WORK REQUEST. Read the records that follow and state how many lines hold "past", adding nothing else.

Plain-text document sources:
------
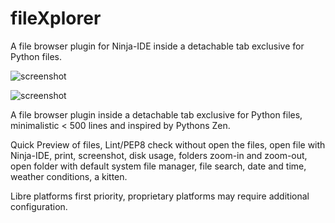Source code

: fileXplorer
===========

A file browser plugin for Ninja-IDE inside a detachable tab exclusive for Python files.

![screenshot](https://lh3.googleusercontent.com/-lRQ2PZHyXek/UQLxAQejpHI/AAAAAAAACTQ/RgH-fwDlEm0/s750/filexplorer.jpg)

![screenshot](https://lh3.googleusercontent.com/-tkcPs32dm3E/UQalsAfV-GI/AAAAAAAACU0/mMOS7XxVdCI/s643/filexplorer-listcomprehension-search.jpg)

A file browser plugin inside a detachable tab exclusive for Python files, minimalistic < 500 lines and inspired by Pythons Zen.

Quick Preview of files, Lint/PEP8 check without open the files, open file with Ninja-IDE, print, screenshot, disk usage, folders zoom-in and zoom-out, open folder with default system file manager, file search, date and time, weather conditions, a kitten.

Libre platforms first priority, proprietary platforms may require additional configuration.
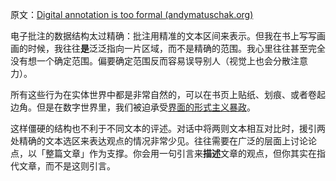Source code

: 原文：[Digital annotation is too formal (andymatuschak.org)](https://notes.andymatuschak.org/z6eF7M2XP2YqefAFS4rTXKqSLZCGXkj9NBWe7)

电子批注的数据结构太过精确：批注用精准的文本区间来表示。但我在书上写写画画的时候，我往往**是**泛泛指向一片区域，而不是精确的范围。我心里往往甚至完全没有想一个确定范围。偏要确定范围反而容易误导别人（视觉上也会分散注意力）。

所有这些行为在实体世界中都是非常自然的，可以在书页上贴纸、划痕、或者卷起边角。但是在数字世界里，我们被迫承受[界面的形式主义暴政](https://notes.andymatuschak.org/z6eNMWnqYmtu6iRLND1yDUSnzW5hjnZq8ywAz)。

这样僵硬的结构也不利于不同文本的评述。对话中将两则文本相互对比时，援引两处精确的文本选区来表达观点的情况非常少见。往往需要在广泛的层面上讨论论点，以「整篇文章」作为支撑。你会用一句引言来**描述**文章的观点，但你其实在指代文章，而不是这则引言。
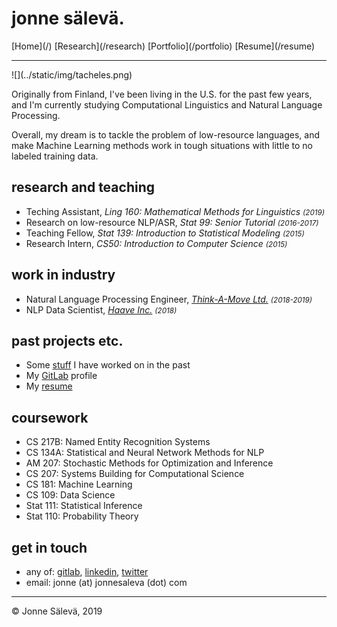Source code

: <div id='topheader'>

# jonne sälevä.

</div>

<thead>

<tr>

  <td>[Home](/)</td>

  <td>[Research](/research)</td>

  <td>[Portfolio](/portfolio)</td>
<td>[Resume](/resume)</td>

</tr>

</thead>

---

<div id='profile'>![](../static/img/tacheles.png)</div>

<div id='container'>

Originally from Finland, I've been living in the U.S. for the past few years, and I'm currently studying Computational Linguistics and Natural Language Processing. 

Overall, my dream is to tackle the problem of low-resource languages, and make Machine Learning methods work in tough situations with little to no labeled training data.

## research and teaching

- Teching Assistant, *Ling 160: Mathematical Methods for Linguistics <small>(2019)</small>*
- Research on low-resource NLP/ASR, *Stat 99: Senior Tutorial <small>(2016-2017)</small>* 
- Teaching Fellow, *Stat 139: Introduction to Statistical Modeling <small>(2015)</small>* 
- Research Intern, *CS50: Introduction to Computer Science <small>(2015)</small>* 

## work in industry

- Natural Language Processing Engineer, *[Think-A-Move Ltd.](http://think-a-move.com/) <small>(2018-2019)</small>*
- NLP Data Scientist, *[Haave Inc.](https://www.haave.io) <small>(2018)</small>*

## past projects etc.

- Some [stuff](/portfolio) I have worked on in the past
- My [GitLab](https://www.gitlab.com/jonnesaleva) profile
- My [resume](/resume)

## coursework

- CS 217B: Named Entity Recognition Systems
- CS 134A: Statistical and Neural Network Methods for NLP
- AM 207: Stochastic Methods for Optimization and Inference
- CS 207: Systems Building for Computational Science
- CS 181: Machine Learning
- CS 109: Data Science
- Stat 111: Statistical Inference
- Stat 110: Probability Theory

## get in touch

- any of: [gitlab](https://www.gitlab.com/jonnesaleva), [linkedin](https://linkedin.com/in/jonnesaleva), [twitter](https://twitter.com/jonnesaleva)
- email: jonne (at) jonnesaleva (dot) com

</div>

---

<tfoot>

<tr>

  <td>© Jonne Sälevä, 2019</td>

</tr>

</tfoot>
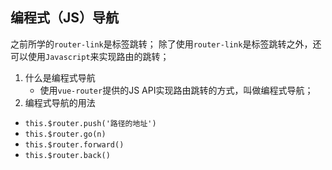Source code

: ## 编程式（JS）导航
之前所学的`router-link`是标签跳转；
除了使用`router-link`是标签跳转之外，还可以使用`Javascript`来实现路由的跳转；
1. 什么是编程式导航
    + 使用`vue-router`提供的JS API实现路由跳转的方式，叫做编程式导航；
2. 编程式导航的用法
 + `this.$router.push('路径的地址')`
 + `this.$router.go(n)`
 + `this.$router.forward()`
 + `this.$router.back()`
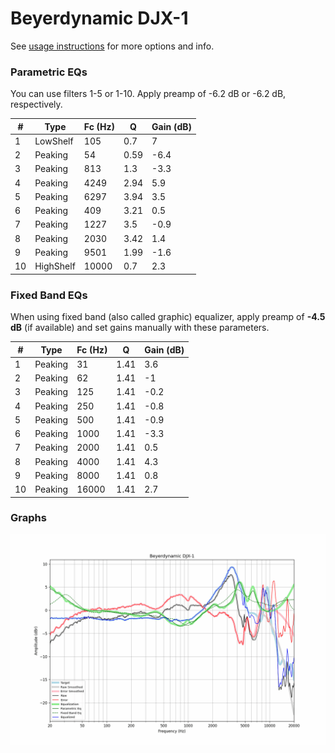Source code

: # Beyerdynamic DJX-1
See [usage instructions](https://github.com/jaakkopasanen/AutoEq#usage) for more options and info.

### Parametric EQs
You can use filters 1-5 or 1-10. Apply preamp of -6.2 dB or -6.2 dB, respectively.

|   # | Type      |   Fc (Hz) |    Q |   Gain (dB) |
|-----|-----------|-----------|------|-------------|
|   1 | LowShelf  |       105 | 0.7  |         7   |
|   2 | Peaking   |        54 | 0.59 |        -6.4 |
|   3 | Peaking   |       813 | 1.3  |        -3.3 |
|   4 | Peaking   |      4249 | 2.94 |         5.9 |
|   5 | Peaking   |      6297 | 3.94 |         3.5 |
|   6 | Peaking   |       409 | 3.21 |         0.5 |
|   7 | Peaking   |      1227 | 3.5  |        -0.9 |
|   8 | Peaking   |      2030 | 3.42 |         1.4 |
|   9 | Peaking   |      9501 | 1.99 |        -1.6 |
|  10 | HighShelf |     10000 | 0.7  |         2.3 |

### Fixed Band EQs
When using fixed band (also called graphic) equalizer, apply preamp of **-4.5 dB** (if available) and set gains manually with these parameters.

|   # | Type    |   Fc (Hz) |    Q |   Gain (dB) |
|-----|---------|-----------|------|-------------|
|   1 | Peaking |        31 | 1.41 |         3.6 |
|   2 | Peaking |        62 | 1.41 |        -1   |
|   3 | Peaking |       125 | 1.41 |        -0.2 |
|   4 | Peaking |       250 | 1.41 |        -0.8 |
|   5 | Peaking |       500 | 1.41 |        -0.9 |
|   6 | Peaking |      1000 | 1.41 |        -3.3 |
|   7 | Peaking |      2000 | 1.41 |         0.5 |
|   8 | Peaking |      4000 | 1.41 |         4.3 |
|   9 | Peaking |      8000 | 1.41 |         0.8 |
|  10 | Peaking |     16000 | 1.41 |         2.7 |

### Graphs
![](./Beyerdynamic%20DJX-1.png)
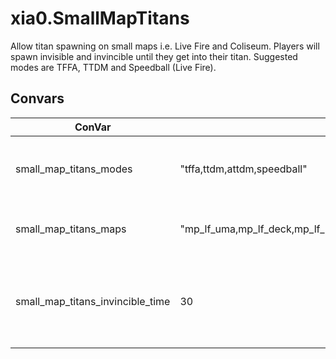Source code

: # xia0.SmallMapTitans
Allow titan spawning on small maps i.e. Live Fire and Coliseum. Players will spawn invisible and invincible until they get into their titan. Suggested modes are TFFA, TTDM and Speedball (Live Fire).
## Convars
|ConVar|Default|Description|
|----|----|----|
|small_map_titans_modes|"tffa,ttdm,attdm,speedball"|Comma separated list of gamemodes to run on."|
|small_map_titans_maps|"mp_lf_uma,mp_lf_deck,mp_lf_meadow,mp_lf_stacks,mp_lf_traffic,mp_lf_traffic,mp_lf_township,mp_coliseum,mp_coliseum_column"|Comma separated list of maps to run on.|
|small_map_titans_invincible_time|30|Seconds to grand invisiblity and invulnerability to players after spawning.|
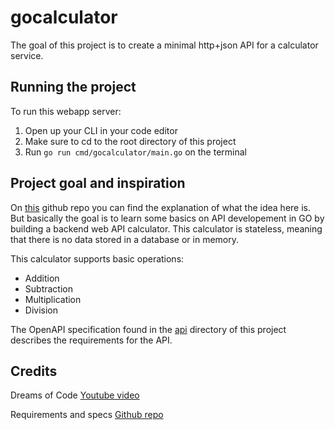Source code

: # gocalculator
The goal of this project is to create a minimal http+json API for a calculator service.

## Running the project
To run this webapp server:
1. Open up your CLI in your code editor
2. Make sure to cd to the root directory of this project
3. Run `go run cmd/gocalculator/main.go` on the terminal

## Project goal and inspiration
On [this](https://github.com/dreamsofcode-io/goprojects/tree/47ad97d536752ff5da6703d8cac78c0edf247d89/02-backend-api) github repo you can find the explanation of what the idea here is.
But basically the goal is to learn some basics on API developement in GO by building a backend web API calculator. This calculator is stateless, meaning that there is no data stored in a database or in memory.

This calculator supports basic operations:
- Addition
- Subtraction
- Multiplication
- Division

The OpenAPI specification found in the [api](/api/api-spec.yaml) directory of this project describes the requirements for the API.

## Credits
Dreams of Code [Youtube video](https://youtu.be/gXmznGEW9vo?t=157)

Requirements and specs [Github repo](https://github.com/dreamsofcode-io/goprojects/tree/47ad97d536752ff5da6703d8cac78c0edf247d89/02-backend-api)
------
EXERCISE ANSWER. 3